Waves of disinformation in the Brazilian elections

First Draft
Dec 6, 2018 · 4 min read

A coalition of 24 media outlets verified and debunked 147 rumors circulating online during the presidential elections in October

By Sérgio Lüdtke, (Versão em português brasileiro)

Misinformation in the 2018 Brazilian presidential campaign moved in waves and like the tides obeyed the gravitational force of the public agenda. For 12 weeks, I sailed in a sea of ​​misinformation trying to trap rumors and lies that emerged on the web with astonishing speed and strength.

In three months, a team of two editors and I, along with reporters from 24 newsrooms, participated in Comprova, a coalition of media outlets that verified and debunked rumors and lies circulating during the Brazilian presidential campaign. We found these rumors by monitoring social networks in search of problematic content that might damage the electoral process.

During the project, I saw rumors and lies move like waves. After flooding an environment, the same rumors recoiled to return later with force, to reach different spaces and people. The currents that commanded this flow followed the public agenda and the moral issues that dominated online conversations. For example, fake election polling content appeared shortly before and after the real poll. Its creators had an environment where there were low levels of voting information; just enough that people knew that a new poll had taken place but without knowing its results. But when lies circulating among friends and family in closed WhatsApp groups, that lie can be more easily accepted.

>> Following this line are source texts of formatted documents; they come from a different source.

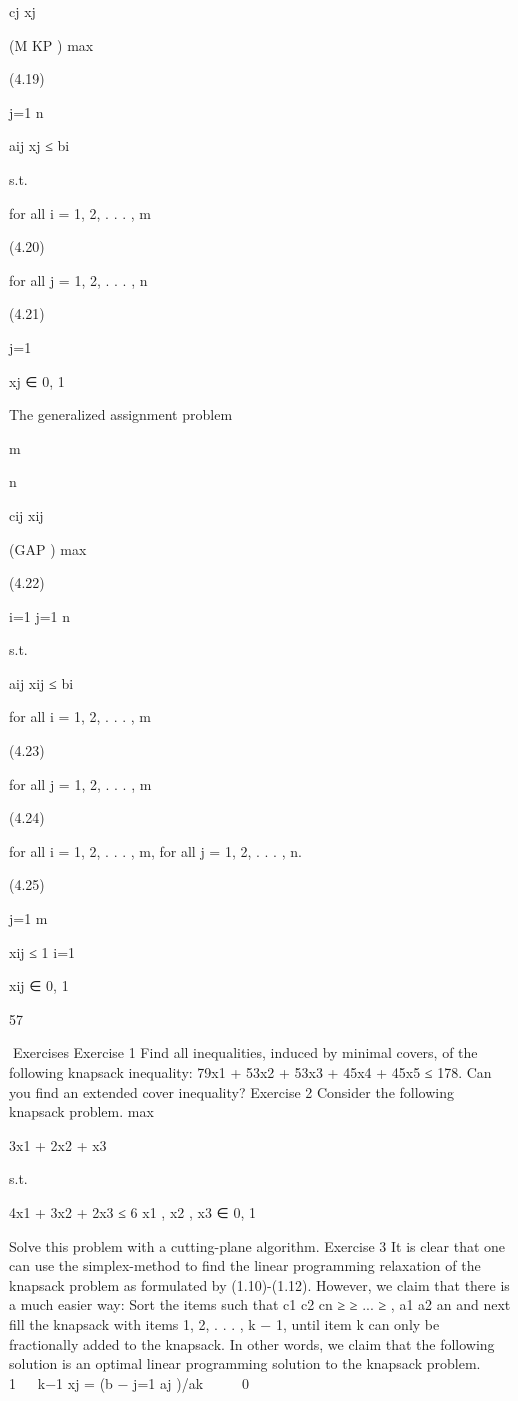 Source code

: \documentclass[titlepage]{book}
\theoremstyle{plain}
\theoremstyle{definition}
\theoremstyle{remark}
\begin{document}
cj xj

(M KP ) max

(4.19)

j=1
n

aij xj ≤ bi

s.t.

for all i = 1, 2, . . . , m

(4.20)

for all j = 1, 2, . . . , n

(4.21)

j=1

xj ∈ {0, 1}

The generalized assignment problem

m

n

cij xij

(GAP ) max

(4.22)

i=1 j=1
n

s.t.

aij xij ≤ bi

for all i = 1, 2, . . . , m

(4.23)

for all j = 1, 2, . . . , m

(4.24)

for all i = 1, 2, . . . , m, for all j = 1, 2, . . . , n.

(4.25)

j=1
m

xij ≤ 1
i=1

xij ∈ {0, 1}

57

Exercises
Exercise 1
Find all inequalities, induced by minimal covers, of the following knapsack inequality:
79x1 + 53x2 + 53x3 + 45x4 + 45x5 ≤ 178.
Can you find an extended cover inequality?
Exercise 2
Consider the following knapsack problem.
max

3x1 + 2x2 + x3

s.t.

4x1 + 3x2 + 2x3 ≤ 6
x1 , x2 , x3 ∈ {0, 1}

Solve this problem with a cutting-plane algorithm.
Exercise 3
It is clear that one can use the simplex-method to find the linear programming relaxation of the knapsack
problem as formulated by (1.10)-(1.12). However, we claim that there is a much easier way:
Sort the items such that
c1
c2
cn
≥
≥ ... ≥
,
a1
a2
an
and next fill the knapsack with items 1, 2, . . . , k − 1, until item k can only be fractionally added to the
knapsack. In other words, we claim that the following solution is an optimal linear programming solution
to the knapsack problem.



1


k−1
xj =
(b − j=1 aj )/ak



 0
\end{document}
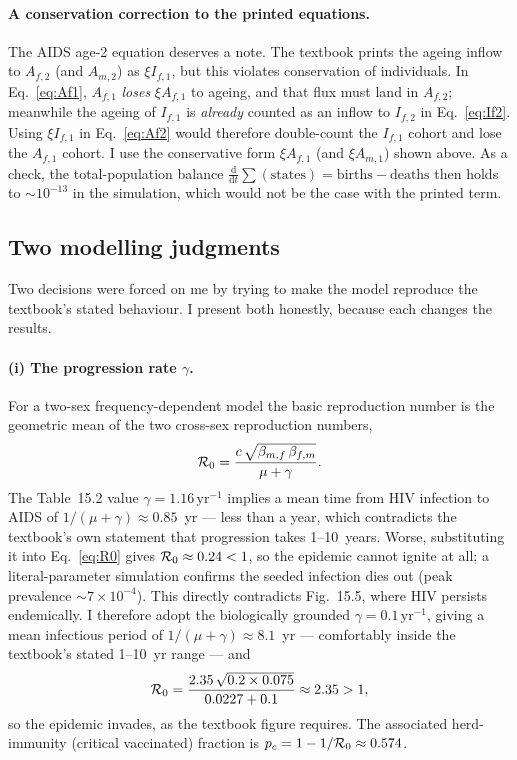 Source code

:\paragraph{A conservation correction to the printed equations.}
The AIDS age-2 equation deserves a note. The textbook prints the ageing inflow to
$A_{f,2}$ (and $A_{m,2}$) as $\xi I_{f,1}$, but this violates conservation of
individuals. In Eq.~\ref{eq:Af1}, $A_{f,1}$ \emph{loses} $\xi A_{f,1}$ to ageing,
and that flux must land in $A_{f,2}$; meanwhile the ageing of $I_{f,1}$ is
\emph{already} counted as an inflow to $I_{f,2}$ in Eq.~\ref{eq:If2}. Using
$\xi I_{f,1}$ in Eq.~\ref{eq:Af2} would therefore double-count the $I_{f,1}$ cohort
and lose the $A_{f,1}$ cohort. I use the conservative form $\xi A_{f,1}$
(and $\xi A_{m,1}$) shown above. As a check, the total-population balance
$\frac{\mathrm{d}}{\mathrm{d}t}\sum(\text{states}) = \text{births}-\text{deaths}$
then holds to $\sim\!10^{-13}$ in the simulation, which would not be the case with
the printed term.

\subsection{Two modelling judgments}
\label{sec:judgments}

Two decisions were forced on me by trying to make the model reproduce the
textbook's stated behaviour. I present both honestly, because each changes the
results.

\paragraph{(i) The progression rate $\gamma$.}
For a two-sex frequency-dependent model the basic reproduction number is the
geometric mean of the two cross-sex reproduction numbers,
\begin{equation}
\Rzero = \frac{c\,\sqrt{\beta_{m,f}\,\beta_{f,m}}}{\mu+\gamma}.
\label{eq:R0}
\end{equation}
The Table~15.2 value $\gamma=1.16\,\text{yr}^{-1}$ implies a mean time from HIV
infection to AIDS of $1/(\mu+\gamma)\approx0.85$~yr --- less than a year, which
contradicts the textbook's own statement that progression takes 1--10~years. Worse,
substituting it into Eq.~\ref{eq:R0} gives $\Rzero\approx0.24<1$, so the epidemic
cannot ignite at all; a literal-parameter simulation confirms the seeded infection
dies out (peak prevalence $\sim\!7\times10^{-4}$). This directly contradicts
Fig.~15.5, where HIV persists endemically. I therefore adopt the biologically
grounded $\gamma=0.1\,\text{yr}^{-1}$, giving a mean infectious period of
$1/(\mu+\gamma)\approx8.1$~yr --- comfortably inside the textbook's stated 1--10~yr
range --- and
\begin{equation}
\Rzero = \frac{2.35\,\sqrt{0.2\times0.075}}{0.0227+0.1} \approx 2.35 > 1,
\end{equation}
so the epidemic invades, as the textbook figure requires. The associated
herd-immunity (critical vaccinated) fraction is $p_c = 1-1/\Rzero \approx 0.574$.

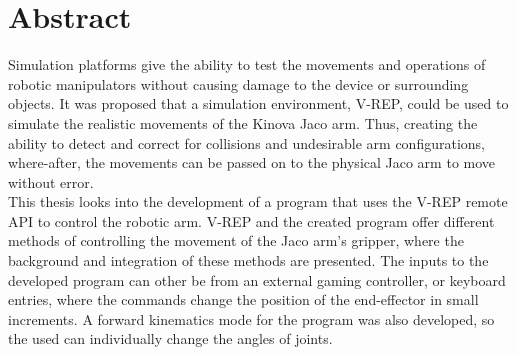 \documentclass[12pt,openany,a4paper]{book}
\begin{document}
\chapter{Abstract}

Simulation platforms give the ability to test the movements and operations of robotic manipulators without causing damage to the device or surrounding objects. It was proposed that a simulation environment, V-REP, could be used to simulate the realistic movements of the Kinova Jaco arm. Thus, creating the ability to detect and correct for collisions and undesirable arm configurations, where-after, the movements can be passed on to the physical Jaco arm to move without error.\\

This thesis looks into the development of a program that uses the V-REP remote API to control the robotic arm. V-REP and the created program offer different methods of controlling the movement of the Jaco arm's gripper, where the background and integration of these methods are presented. The inputs to the developed program can other be from an external gaming controller, or keyboard entries, where the commands change the position of the end-effector in small increments. A forward kinematics mode for the program was also developed, so the used can individually change the angles of joints.\\
\end{document}
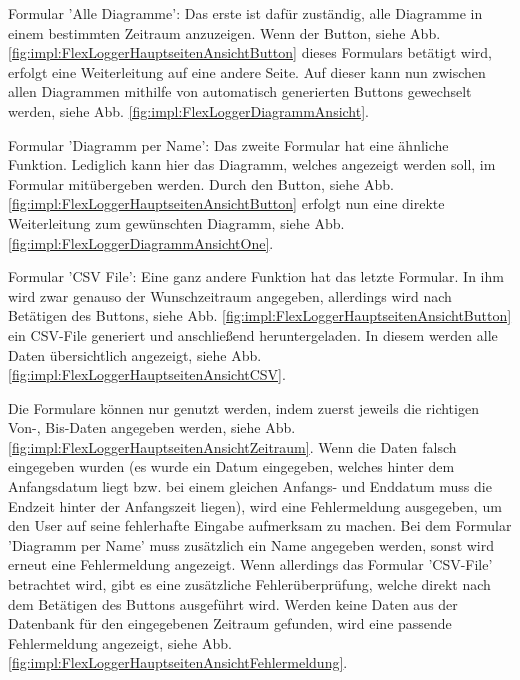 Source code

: \begin{compactitem}
    \item Formular 'Alle Diagramme': Das erste ist dafür zuständig, alle Diagramme in einem bestimmten Zeitraum anzuzeigen. Wenn der Button, siehe Abb. \ref{fig:impl:FlexLoggerHauptseitenAnsichtButton} dieses Formulars betätigt wird, erfolgt eine Weiterleitung auf eine andere Seite. Auf dieser kann nun zwischen allen Diagrammen mithilfe von automatisch generierten Buttons gewechselt werden, siehe Abb. \ref{fig:impl:FlexLoggerDiagrammAnsicht}.
    \item Formular 'Diagramm per Name': Das zweite Formular hat eine ähnliche Funktion. Lediglich kann hier das Diagramm, welches angezeigt werden soll, im Formular mitübergeben werden. Durch den Button, siehe Abb. \ref{fig:impl:FlexLoggerHauptseitenAnsichtButton} erfolgt nun eine direkte Weiterleitung zum gewünschten Diagramm, siehe Abb. \ref{fig:impl:FlexLoggerDiagrammAnsichtOne}.
    \item Formular 'CSV File': Eine ganz andere Funktion hat das letzte Formular. In ihm wird zwar genauso der Wunschzeitraum angegeben, allerdings wird nach Betätigen des Buttons, siehe Abb. \ref{fig:impl:FlexLoggerHauptseitenAnsichtButton} ein CSV-File generiert und anschließend heruntergeladen. In diesem werden alle Daten übersichtlich angezeigt, siehe Abb. \ref{fig:impl:FlexLoggerHauptseitenAnsichtCSV}.
    \end{compactitem}





Die Formulare können nur genutzt werden, indem zuerst jeweils die richtigen Von-, Bis-Daten angegeben werden, siehe Abb. \ref{fig:impl:FlexLoggerHauptseitenAnsichtZeitraum}. Wenn die Daten falsch eingegeben wurden (es wurde ein Datum eingegeben, welches hinter dem Anfangsdatum liegt bzw. bei einem gleichen Anfangs- und Enddatum muss die Endzeit hinter der Anfangszeit liegen), wird eine Fehlermeldung ausgegeben, um den User auf seine fehlerhafte Eingabe aufmerksam zu machen. Bei dem Formular 'Diagramm per Name' muss zusätzlich ein Name angegeben werden, sonst wird erneut eine Fehlermeldung angezeigt. Wenn allerdings das Formular 'CSV-File' betrachtet wird, gibt es eine zusätzliche Fehlerüberprüfung, welche direkt nach dem Betätigen des Buttons ausgeführt wird. Werden keine Daten aus der Datenbank für den eingegebenen Zeitraum gefunden, wird eine passende Fehlermeldung angezeigt, siehe Abb. \ref{fig:impl:FlexLoggerHauptseitenAnsichtFehlermeldung}.


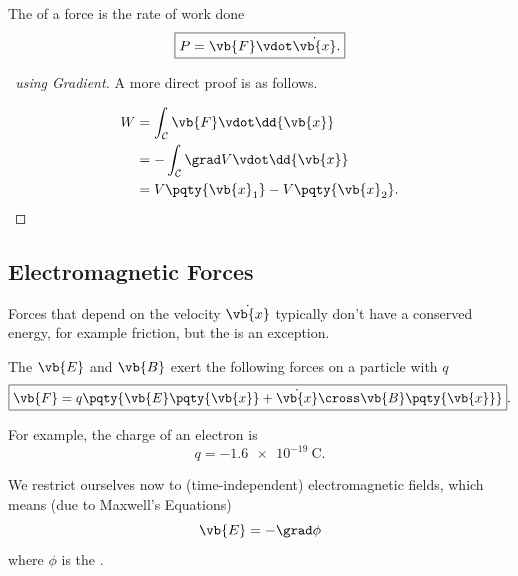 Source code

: \begin{definition}[Power]
    \label{def:power}%
    The  of a force is the rate of work done
    \begin{equation}
        \boxed{P = \vb{F} \vdot \dot{\vb{x}}.}
    \end{equation}
\end{definition}

\begin{proof}[\proofname\ using Gradient]
    A more direct proof is as follows.

    \begin{subequations}\begin{align}
        W &= \int_{\mathcal{C}} \vb{F} \vdot \dd{\vb{x}} \\
        &= - \int_{\mathcal{C}} \grad V \vdot \dd{\vb{x}} \\
        &= V \pqty{\vb{x}_1} - V \pqty{\vb{x}_2}.
    \end{align}\end{subequations}
\end{proof}

\subsection{Electromagnetic Forces}

Forces that depend on the velocity \(\dot{\vb{x}}\) typically don't have a conserved energy, for example friction, but the  is an exception.

\begin{definition}
    \label{def:em-force-charged-particle}%
    The  \(\vb{E}\) and \(\vb{B}\) exert the following forces on a particle with  \(q\)
    \begin{equation}
        \boxed{\vb{F} = q \pqty{\vb{E} \pqty{\vb{x}} + \dot{\vb{x}} \cross \vb{B} \pqty{\vb{x}}}}.
    \end{equation}
\end{definition}

For example, the charge of an electron is
\begin{equation}
    q = \SI{-1.6e-19}{\coulomb}.
\end{equation}

We restrict ourselves now to  (time-independent) electromagnetic fields, which means (due to Maxwell's Equations)
\begin{equation}
    \vb{E} = - \grad \phi
\end{equation}
where \(\phi\) is the .

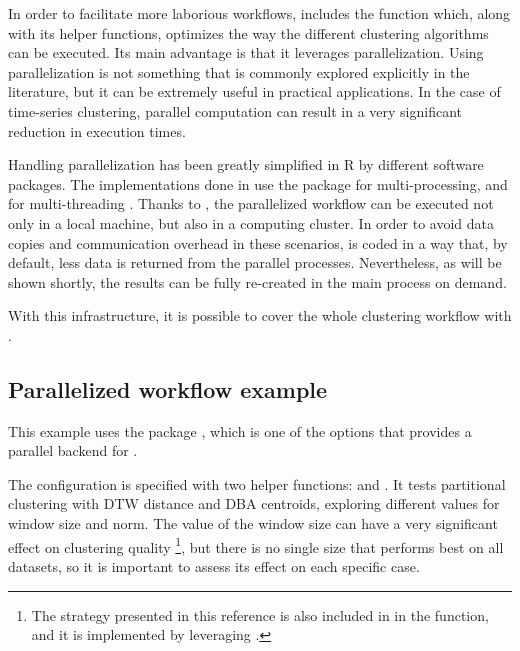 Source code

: In order to facilitate more laborious workflows,
\dtwclust{} includes the  function which,
along with its helper functions,
optimizes the way the different clustering algorithms can be executed.
Its main advantage is that it leverages parallelization.
Using parallelization is not something that is commonly explored explicitly in the literature,
but it can be extremely useful in practical applications.
In the case of time-series clustering,
parallel computation can result in a very significant reduction in execution times.

Handling parallelization has been greatly simplified in R by different software packages.
The implementations done in \dtwclust{} use the  package \citep{foreach} for multi-processing,
and  for multi-threading \citep{rcppparallel}.
Thanks to , the parallelized workflow can be executed not only in a local machine,
but also in a computing cluster.
In order to avoid data copies and communication overhead in these scenarios,
 is coded in a way that,
by default,
less data is returned from the parallel processes.
Nevertheless, as will be shown shortly,
the results can be fully re-created in the main process on demand.

With this infrastructure,
it is possible to cover the whole clustering workflow with \dtwclust{}.

\subsection{Parallelized workflow example}

This example uses the  package \citep{doParallel},
which is one of the options that provides a parallel backend for .

The configuration is specified with two helper functions:
 and .
It tests partitional clustering with DTW distance and DBA centroids,
exploring different values for window size and norm.
The value of the window size can have a very significant effect on clustering quality \citep{dau2016}%
\footnote{The strategy presented in this reference is also included in \dtwclust{} in the  function,
and it is implemented by leveraging .},
but there is no single size that performs best on all datasets,
so it is important to assess its effect on each specific case.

We saw increasingly sophisticated content that was created to misinform the public during the project, which took two paths: complexity and simplification.

There was a complex conspiracy theory that reached more than 1.5 million views in just over 24 hours via a viral video. In the video, a man doubts the result of the elections and says that he will announce the results based on a mathematical equation. For six days, journalists from four Comprova partner organizations investigated the video and concluded that it was impossible to determine fraud from the equation presented in the video. The Comprova report was published one day before the date promised by the man in the video for disclosure of ballot fraud and, we hope, reduced the impact of the rumor.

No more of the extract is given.